Salesforce AI Introduces FOFPred: A Language-Driven Future Optical Flow Prediction Framework that Enables Improved Robot Control and Video Generation

Salesforce AI research team present FOFPred, a language driven future optical flow prediction framework that connects large vision language models with diffusion transformers for dense motion forecasting in control and video generation settings. FOFPred takes one or more images and a natural language instruction such as ‘moving the bottle from right to left’ and predicts 4 future optical flow frames that describe how every pixel is expected to move over time.

https://arxiv.org/pdf/2601.10781

Future optical flow as a motion representation

Optical flow is the apparent per pixel displacement between two frames. FOFPred focuses on future optical flow, which means predicting dense displacement fields for future frames given only current observations and text, without access to future images at inference.

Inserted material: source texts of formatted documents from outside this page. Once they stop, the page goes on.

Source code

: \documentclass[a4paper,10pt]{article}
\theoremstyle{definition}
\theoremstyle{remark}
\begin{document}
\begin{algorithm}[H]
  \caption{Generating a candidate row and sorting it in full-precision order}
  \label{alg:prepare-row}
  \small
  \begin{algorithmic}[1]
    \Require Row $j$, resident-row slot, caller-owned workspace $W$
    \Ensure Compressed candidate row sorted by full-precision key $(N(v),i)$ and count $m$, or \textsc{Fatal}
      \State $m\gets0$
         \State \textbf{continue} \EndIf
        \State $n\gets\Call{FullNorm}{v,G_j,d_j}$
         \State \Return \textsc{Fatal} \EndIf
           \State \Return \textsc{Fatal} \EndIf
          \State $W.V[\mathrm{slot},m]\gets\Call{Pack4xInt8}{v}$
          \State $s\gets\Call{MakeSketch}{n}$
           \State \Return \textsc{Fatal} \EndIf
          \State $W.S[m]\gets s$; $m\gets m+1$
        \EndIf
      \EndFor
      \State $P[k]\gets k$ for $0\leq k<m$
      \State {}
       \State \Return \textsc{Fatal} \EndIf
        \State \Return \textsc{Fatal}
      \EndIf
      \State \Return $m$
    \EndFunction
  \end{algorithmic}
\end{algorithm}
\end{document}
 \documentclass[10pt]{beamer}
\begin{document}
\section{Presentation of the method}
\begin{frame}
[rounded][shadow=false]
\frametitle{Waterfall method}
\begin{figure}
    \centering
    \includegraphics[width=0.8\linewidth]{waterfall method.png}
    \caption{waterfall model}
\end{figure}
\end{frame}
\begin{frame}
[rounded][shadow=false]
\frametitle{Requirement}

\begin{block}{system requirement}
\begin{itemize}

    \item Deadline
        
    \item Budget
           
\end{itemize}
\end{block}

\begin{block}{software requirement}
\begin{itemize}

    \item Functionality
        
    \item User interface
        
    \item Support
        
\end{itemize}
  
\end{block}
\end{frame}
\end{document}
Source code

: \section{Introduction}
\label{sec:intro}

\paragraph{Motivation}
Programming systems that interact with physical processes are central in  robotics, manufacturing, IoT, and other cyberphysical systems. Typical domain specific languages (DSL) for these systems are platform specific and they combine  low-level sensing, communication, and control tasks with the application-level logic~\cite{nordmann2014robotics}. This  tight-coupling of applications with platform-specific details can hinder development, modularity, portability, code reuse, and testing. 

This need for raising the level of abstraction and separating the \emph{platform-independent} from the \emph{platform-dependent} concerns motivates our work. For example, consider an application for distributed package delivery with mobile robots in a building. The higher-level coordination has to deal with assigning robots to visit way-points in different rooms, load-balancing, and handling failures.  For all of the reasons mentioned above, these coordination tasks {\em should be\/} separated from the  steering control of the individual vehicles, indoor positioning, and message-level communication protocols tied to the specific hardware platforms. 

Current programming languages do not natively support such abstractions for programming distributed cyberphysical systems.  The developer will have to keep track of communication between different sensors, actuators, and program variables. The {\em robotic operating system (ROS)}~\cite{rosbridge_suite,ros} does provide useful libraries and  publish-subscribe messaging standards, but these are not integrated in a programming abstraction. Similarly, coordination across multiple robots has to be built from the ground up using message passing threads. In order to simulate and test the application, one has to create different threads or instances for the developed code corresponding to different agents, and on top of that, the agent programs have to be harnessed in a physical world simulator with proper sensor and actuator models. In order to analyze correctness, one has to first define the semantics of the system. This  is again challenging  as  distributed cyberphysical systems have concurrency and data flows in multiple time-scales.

Future optical flow is a compact motion only representation. It removes static appearance and keeps only pixel level motion, so it is well suited as an intermediate state for robot control policies and as a conditioning signal for video diffusion models. Compared to predicting future RGB frames, it reduces the complexity of the output distribution and avoids modeling textures and high frequency details that are not required for motion planning.

To plug into existing latent diffusion infrastructure, the research team encode optical flow as RGB images. They map flow magnitude and direction from polar form into HSV channels, then convert to RGB. The scaling of each channel is tuned so that consecutive flow frames are visually smooth and resemble animated graphics. A standard Flux.1 variational autoencoder then encodes and decodes these flow images.

Unified VLM Diffusion backbone

FOFPred uses a unified architecture that combines a frozen vision language model, a frozen VAE and a trainable diffusion transformer. The pipeline is:

  • Qwen2.5-VL is used as the vision language encoder to jointly encode the caption and visual inputs.
  • Flux.1 VAE encodes the input images and the training optical flow targets into latent tensors.
  • An OmniGen style diffusion transformer, DiT, takes projected visual and textual features as conditional inputs and generates latent future flow sequences.

Only the DiT and small MLP projectors are trained. The Qwen2.5-VL and Flux.1 weights stay frozen, which lets the model reuse image editing pretraining and multimodal reasoning ability from prior work. Temporal modeling is added by extending the RoPE positional encoding and attention blocks from two dimensional spatial positions to full spatio-temporal positions across input and output frame sequences. This gives full spatio-temporal attention without adding extra parameters, so the DiT can reuse OmniGen image pretraining directly.

https://arxiv.org/pdf/2601.10781

Training on noisy web videos with relative optical flow

The core model is trained on web scale human activity videos with paired captions. The research team uses the Something Something V2 dataset and the EgoDex egocentric manipulation dataset to obtain around 500,000 video caption pairs.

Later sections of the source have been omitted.